(Pictures paired with source code)
·····
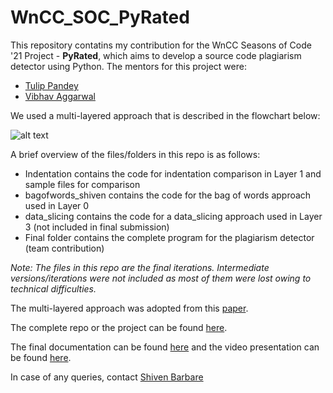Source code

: # WnCC_SOC_PyRated
This repository contatins my contribution for the WnCC Seasons of Code '21 Project - **PyRated**, which aims to develop a source code plagiarism detector using Python. The mentors for this project were:
* [Tulip Pandey](https://github.com/tulip16)
* [Vibhav Aggarwal](https://github.com/vibhav011)

We used a multi-layered approach that is described in the flowchart below:

![alt text](https://github.com/bshiven01/WnCC_SOC_PyRated/blob/main/pyrated_flowchart.png)

A brief overview of the files/folders in this repo is as follows:
* Indentation contains the code for indentation comparison in Layer 1 and sample files for comparison
* bagofwords_shiven contains the code for the bag of words approach used in Layer 0
* data_slicing contains the code for a data_slicing approach used in Layer 3 (not included in final submission)
* Final folder contains the complete program for the plagiarism detector (team contribution)

*Note: The files in this repo are the final iterations. Intermediate versions/iterations were not included as most of them were lost owing to technical difficulties.* 

The multi-layered approach was adopted from this [paper](https://research.ijcaonline.org/volume105/number12/pxc3899785.pdf).

The complete repo or the project can be found [here](https://github.com/Team-PyRated/PyRated).

The final documentation can be found [here](https://docs.google.com/document/d/146Hrbl5qcjx6Rr3uuqSimjE3Emh22gu69EVHmhe9cE0/edit?usp=sharing) and the video presentation can be found [here](https://github.com/vibhav011).

In case of any queries, contact
[Shiven Barbare](https://github.com/bshiven01)


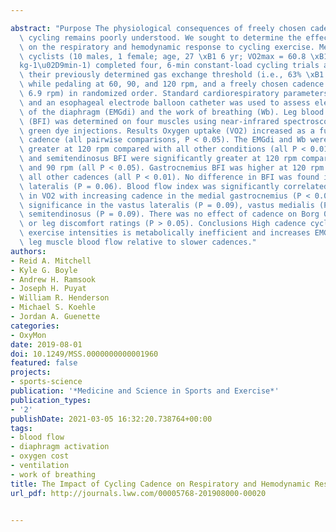 ---
abstract: "Purpose The physiological consequences of freely chosen cadence during\
  \ cycling remains poorly understood. We sought to determine the effect of cadence\
  \ on the respiratory and hemodynamic response to cycling exercise. Methods Eleven\
  \ cyclists (10 males, 1 female; age, 27 \xB1 6 yr; VO2max = 60.8 \xB1 3.7 mL\u02D9\
  kg-1\u02D9min-1) completed four, 6-min constant-load cycling trials at 10% below\
  \ their previously determined gas exchange threshold (i.e., 63% \xB1 5% peak power)\
  \ while pedaling at 60, 90, and 120 rpm, and a freely chosen cadence (94.3 \xB1\
  \ 6.9 rpm) in randomized order. Standard cardiorespiratory parameters were measured\
  \ and an esophageal electrode balloon catheter was used to assess electromyography\
  \ of the diaphragm (EMGdi) and the work of breathing (Wb). Leg blood flow index\
  \ (BFI) was determined on four muscles using near-infrared spectroscopy with indocyanine\
  \ green dye injections. Results Oxygen uptake (VO2) increased as a function of increasing\
  \ cadence (all pairwise comparisons, P < 0.05). The EMGdi and Wb were significantly\
  \ greater at 120 rpm compared with all other conditions (all P < 0.01). Vastus medialis\
  \ and semitendinosus BFI were significantly greater at 120 rpm compared with 60\
  \ and 90 rpm (all P < 0.05). Gastrocnemius BFI was higher at 120 rpm compared with\
  \ all other cadences (all P < 0.01). No difference in BFI was found in the vastus\
  \ lateralis (P = 0.06). Blood flow index was significantly correlated with the increase\
  \ in VO2 with increasing cadence in the medial gastrocnemius (P < 0.001) and approached\
  \ significance in the vastus lateralis (P = 0.09), vastus medialis (P = 0.06), and\
  \ semitendinosus (P = 0.09). There was no effect of cadence on Borg 0-10 breathing\
  \ or leg discomfort ratings (P > 0.05). Conclusions High cadence cycling at submaximal\
  \ exercise intensities is metabolically inefficient and increases EMGdi, Wb, and\
  \ leg muscle blood flow relative to slower cadences."
authors:
- Reid A. Mitchell
- Kyle G. Boyle
- Andrew H. Ramsook
- Joseph H. Puyat
- William R. Henderson
- Michael S. Koehle
- Jordan A. Guenette
categories:
- OxyMon
date: 2019-08-01
doi: 10.1249/MSS.0000000000001960
featured: false
projects:
- sports-science
publication: '*Medicine and Science in Sports and Exercise*'
publication_types:
- '2'
publishDate: 2021-03-05 16:32:20.738764+00:00
tags:
- blood flow
- diaphragm activation
- oxygen cost
- ventilation
- work of breathing
title: The Impact of Cycling Cadence on Respiratory and Hemodynamic Responses to Exercise
url_pdf: http://journals.lww.com/00005768-201908000-00020

---
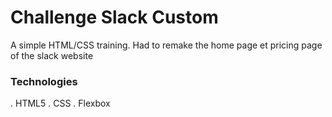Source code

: # Challenge Slack Custom

A simple HTML/CSS training. Had to remake the home page et pricing page of the slack website

### Technologies
. HTML5
. CSS
. Flexbox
·····
> INSTRUCTIONS TO FOLLOW
An exact copy of the lines above, from the first through the line that holds "in final submission)", is what is needed; leave the pictures out.

> ANSWER TO THIS TASK
Source code

: # WnCC_SOC_PyRated
This repository contatins my contribution for the WnCC Seasons of Code '21 Project - **PyRated**, which aims to develop a source code plagiarism detector using Python. The mentors for this project were:
* [Tulip Pandey](https://github.com/tulip16)
* [Vibhav Aggarwal](https://github.com/vibhav011)

We used a multi-layered approach that is described in the flowchart below:

![alt text](https://github.com/bshiven01/WnCC_SOC_PyRated/blob/main/pyrated_flowchart.png)

A brief overview of the files/folders in this repo is as follows:
* Indentation contains the code for indentation comparison in Layer 1 and sample files for comparison
* bagofwords_shiven contains the code for the bag of words approach used in Layer 0
* data_slicing contains the code for a data_slicing approach used in Layer 3 (not included in final submission)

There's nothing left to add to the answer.